RECORDS FOR THIS EXERCISE Block Start
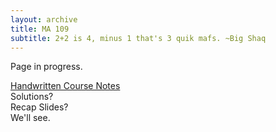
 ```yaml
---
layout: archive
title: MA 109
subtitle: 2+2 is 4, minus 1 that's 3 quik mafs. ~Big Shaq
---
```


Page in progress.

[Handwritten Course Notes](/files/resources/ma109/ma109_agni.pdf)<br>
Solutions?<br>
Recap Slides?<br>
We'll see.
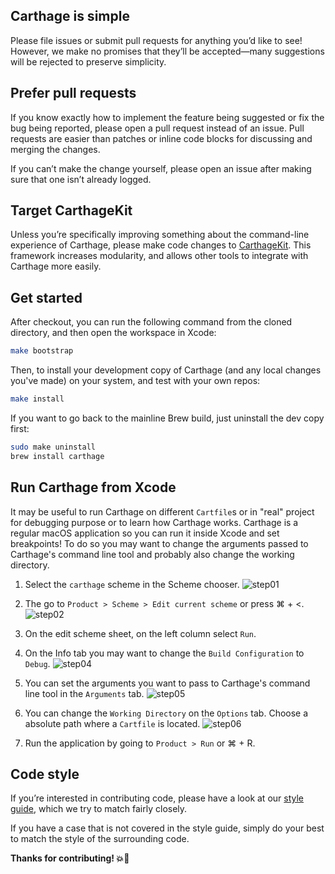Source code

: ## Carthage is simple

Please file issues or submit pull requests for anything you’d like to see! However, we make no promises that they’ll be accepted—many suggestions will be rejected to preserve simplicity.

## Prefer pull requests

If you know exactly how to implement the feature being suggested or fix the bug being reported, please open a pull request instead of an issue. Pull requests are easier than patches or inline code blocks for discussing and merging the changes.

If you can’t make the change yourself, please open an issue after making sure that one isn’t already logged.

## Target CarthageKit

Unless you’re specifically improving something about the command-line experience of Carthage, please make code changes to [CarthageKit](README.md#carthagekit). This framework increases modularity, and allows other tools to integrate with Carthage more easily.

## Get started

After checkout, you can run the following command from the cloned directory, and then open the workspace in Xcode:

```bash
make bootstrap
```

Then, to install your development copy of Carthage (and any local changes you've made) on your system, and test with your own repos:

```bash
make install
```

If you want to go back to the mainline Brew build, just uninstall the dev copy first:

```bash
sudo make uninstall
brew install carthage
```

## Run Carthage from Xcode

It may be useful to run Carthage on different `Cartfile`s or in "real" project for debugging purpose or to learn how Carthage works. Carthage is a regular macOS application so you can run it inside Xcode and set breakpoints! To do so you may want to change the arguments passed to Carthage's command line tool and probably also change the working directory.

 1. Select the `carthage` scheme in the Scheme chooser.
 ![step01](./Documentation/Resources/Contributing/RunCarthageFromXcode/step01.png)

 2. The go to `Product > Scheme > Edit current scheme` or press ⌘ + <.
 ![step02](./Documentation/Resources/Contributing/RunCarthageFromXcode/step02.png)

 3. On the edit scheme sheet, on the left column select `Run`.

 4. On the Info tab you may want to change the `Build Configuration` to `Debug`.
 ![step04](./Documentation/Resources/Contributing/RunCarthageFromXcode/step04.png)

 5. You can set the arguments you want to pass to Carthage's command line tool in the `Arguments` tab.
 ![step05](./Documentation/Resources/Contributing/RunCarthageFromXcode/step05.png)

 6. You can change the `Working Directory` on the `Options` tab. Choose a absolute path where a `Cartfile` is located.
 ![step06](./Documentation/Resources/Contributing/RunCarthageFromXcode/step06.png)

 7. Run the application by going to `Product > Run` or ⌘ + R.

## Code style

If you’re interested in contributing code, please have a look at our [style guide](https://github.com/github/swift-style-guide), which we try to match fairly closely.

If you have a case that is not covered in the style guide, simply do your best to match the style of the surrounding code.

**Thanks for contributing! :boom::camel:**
RECORDS FOR THIS EXERCISE Block End
→ ASSIGNMENT:
Check each line of the material for "Product". Copy the ones that have it.

→ RESPONSE FOR THIS EXERCISE:
 2. The go to `Product > Scheme > Edit current scheme` or press ⌘ + <.
 7. Run the application by going to `Product > Run` or ⌘ + R.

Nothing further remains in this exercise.